Overall, the College Finance student loan is competitive, but be sure to compare exact rates and options to determine the best private student loan lender for your needs.
Is College Finance a reputable lender?
Remember, College Finance is not the lender of its student loan—College Ave provides it.
So while College Finance has no customer reviews on trusted review platforms, including Trustpilot, Better Business Bureau, and Google, it’s helpful for borrowers considering this loan to understand what customers say about College Ave’s reputation.
Here is how College Ave rates:
|Source||Customer rating||Number of reviews|
|Trustpilot||3.3 out of 5||73|
|3.0 out of 5||67|
|Better Business Bureau||2.5 out of 5||32|
Collected on June 14, 2023
While many positive reviews on Trustpilot and Google note an easy application process, others highlight issues contacting customer support and difficulty repaying or affording loans. However, most customers on Trustpilot gave the highest rating, and College Ave holds an A+ rating on the BBB site.
While no lender is perfect, available data indicates College Ave operates legitimately while aiming to serve a critical need. College Finance’s partnership provides access to a vetted, regulated lender, signaling a credible option if the terms are right for the borrower.
By being informed before applying, borrowers can feel confident turning to College Finance and College Ave to finance their education, so long as they understand both the benefits and responsibilities such a loan entails.
Does College Finance have a customer service team?
College Finance partners with College Ave to service its student loans, so College Ave’s customer support team handles all communication.

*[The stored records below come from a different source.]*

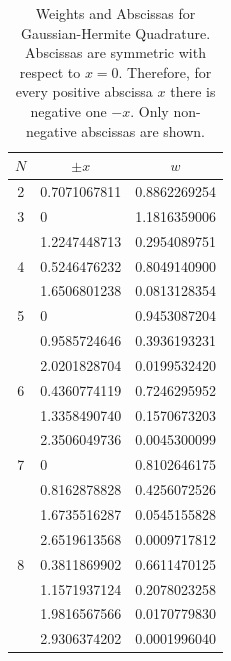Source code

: \newpage
\begin{table}[h]
\caption{Weights and Abscissas for Gaussian-Hermite Quadrature.
Abscissas are symmetric with respect to $x=0$.  Therefore, for every positive abscissa $x$ there is negative one $-x$. Only non-negative abscissas are shown.}
\footnotesize
\begin{center}
\begin{tabular}{|c|ll|}
\hline
\multicolumn{1}{|c|}{$N$} & \multicolumn{1}{c}{$\pm x$} & \multicolumn{1}{c|}{$w$}\\
\hline
2 
  & 0.7071067811 & 0.8862269254\\
\hline
3 
  & 0            & 1.1816359006\\
  & 1.2247448713 & 0.2954089751\\
\hline
4 
  & 0.5246476232 & 0.8049140900\\
  & 1.6506801238 & 0.0813128354\\
\hline
5 & 0            & 0.9453087204\\
  & 0.9585724646 & 0.3936193231\\
  & 2.0201828704 & 0.0199532420\\
\hline
6 & 0.4360774119 & 0.7246295952\\
  & 1.3358490740 & 0.1570673203\\
  & 2.3506049736 & 0.0045300099\\
\hline
7 & 0            & 0.8102646175\\
  & 0.8162878828 & 0.4256072526\\
  & 1.6735516287 & 0.0545155828\\
  & 2.6519613568 & 0.0009717812\\
\hline
8 & 0.3811869902 & 0.6611470125\\
  & 1.1571937124 & 0.2078023258\\
  & 1.9816567566 & 0.0170779830\\
  & 2.9306374202 & 0.0001996040\\
  \hline
\end{tabular}\label{tab:Gaussian-Hermite}
\end{center}
\end{table}

\vfill
\newpage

Headquartered in Wilmington, Delaware, College Ave services its loans internally and provides assistance from application through repayment.
Whether applying for a student loan or managing payments, potential borrowers should contact College Ave customer service for help during the hours of 9 a.m. to 9 p.m. Eastern time, Monday through Friday. The team is available via:
- Email using a prefilled inquiry form.
- Application questions: 844-422-7502
- Servicing or repayment: 844-803-0736
- Text: 726-227-2275
- Mail: College Ave Student Loans, c/o University Accounting Services, P.O. BOX 5863, Carol Stream, IL 60197-5863
Overall, College Ave can inform prospective students exploring their options and guide borrowers throughout the life of their student loan.
Contacting the College Ave customer support team is the best way to get questions answered or issues resolved regarding College Finance’s student loan product.
How to apply for a College Finance private student loan
College Finance’s online application process is similar to most major competitors, and in that way, it’s straightforward. The simple website and quick credit decisions provide efficient financing. Here is a breakdown of the process:
1. Search your school
Type in your school on College Finance’s homepage, and click “View Loans.”
2. Find College Finance in the search results
If the College Finance student loan appears in the results, it’s an option for you. Click “Get my Rate” to access the application.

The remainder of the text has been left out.